Nothing but the lines from the one with "- **建立日期**：1992.10.29" through the final line of the listing should appear in the answer, each copied exactly.
(Extracted entries Opens)
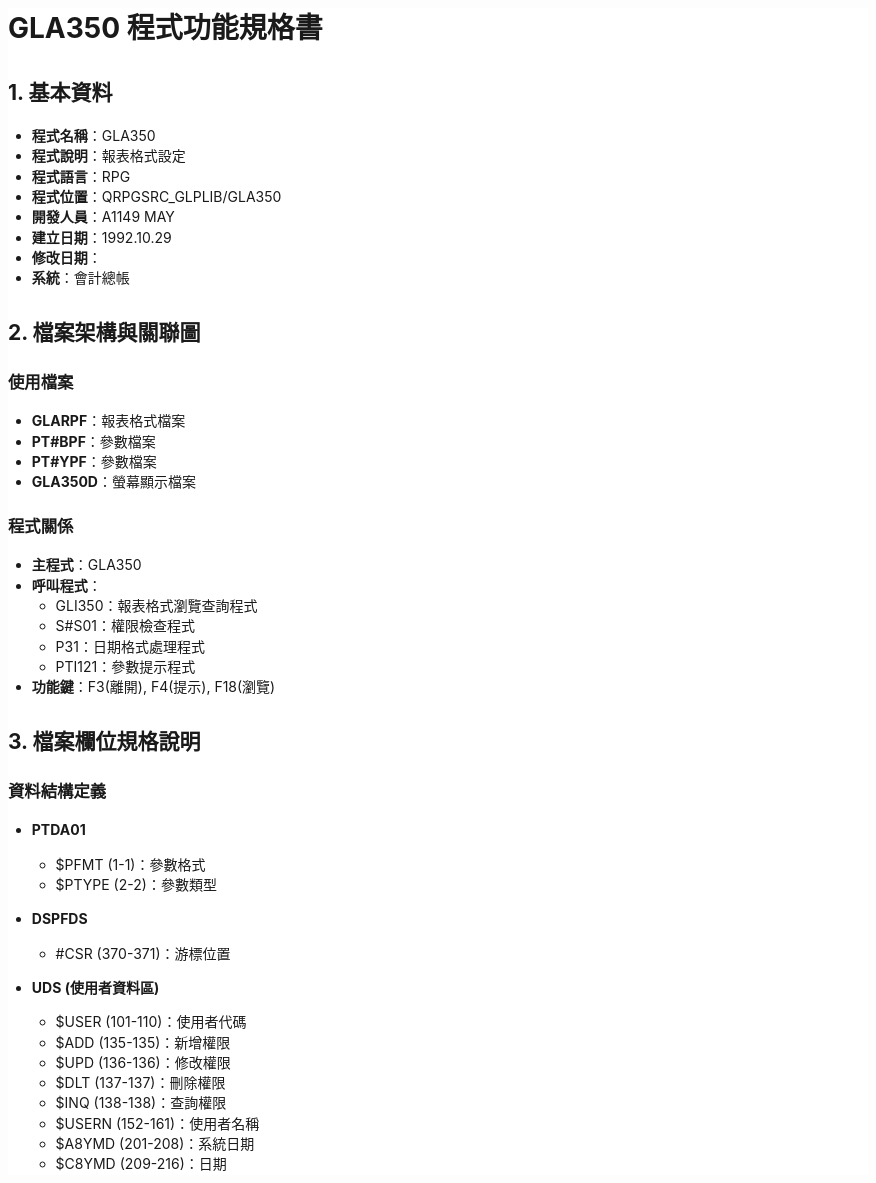 # GLA350 程式功能規格書

## 1. 基本資料
- **程式名稱**：GLA350
- **程式說明**：報表格式設定
- **程式語言**：RPG
- **程式位置**：QRPGSRC_GLPLIB/GLA350
- **開發人員**：A1149 MAY
- **建立日期**：1992.10.29
- **修改日期**：
- **系統**：會計總帳

## 2. 檔案架構與關聯圖

### 使用檔案
- **GLARPF**：報表格式檔案
- **PT#BPF**：參數檔案
- **PT#YPF**：參數檔案
- **GLA350D**：螢幕顯示檔案

### 程式關係
- **主程式**：GLA350
- **呼叫程式**：
  - GLI350：報表格式瀏覽查詢程式
  - S#S01：權限檢查程式
  - P31：日期格式處理程式
  - PTI121：參數提示程式
- **功能鍵**：F3(離開), F4(提示), F18(瀏覽)

## 3. 檔案欄位規格說明

### 資料結構定義
- **PTDA01**
  - $PFMT (1-1)：參數格式
  - $PTYPE (2-2)：參數類型

- **DSPFDS**
  - #CSR (370-371)：游標位置

- **UDS (使用者資料區)**
  - $USER (101-110)：使用者代碼
  - $ADD (135-135)：新增權限
  - $UPD (136-136)：修改權限
  - $DLT (137-137)：刪除權限
  - $INQ (138-138)：查詢權限
  - $USERN (152-161)：使用者名稱
  - $A8YMD (201-208)：系統日期
  - $C8YMD (209-216)：日期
(Extracted entries Closes)
Exercise answer>
- **建立日期**：1992.10.29
- **修改日期**：
- **系統**：會計總帳

## 2. 檔案架構與關聯圖

### 使用檔案
- **GLARPF**：報表格式檔案
- **PT#BPF**：參數檔案
- **PT#YPF**：參數檔案
- **GLA350D**：螢幕顯示檔案

### 程式關係
- **主程式**：GLA350
- **呼叫程式**：
  - GLI350：報表格式瀏覽查詢程式
  - S#S01：權限檢查程式
  - P31：日期格式處理程式
  - PTI121：參數提示程式
- **功能鍵**：F3(離開), F4(提示), F18(瀏覽)

## 3. 檔案欄位規格說明

### 資料結構定義
- **PTDA01**
  - $PFMT (1-1)：參數格式
  - $PTYPE (2-2)：參數類型

- **DSPFDS**
  - #CSR (370-371)：游標位置

- **UDS (使用者資料區)**
  - $USER (101-110)：使用者代碼
  - $ADD (135-135)：新增權限
  - $UPD (136-136)：修改權限
  - $DLT (137-137)：刪除權限
  - $INQ (138-138)：查詢權限
  - $USERN (152-161)：使用者名稱
  - $A8YMD (201-208)：系統日期
  - $C8YMD (209-216)：日期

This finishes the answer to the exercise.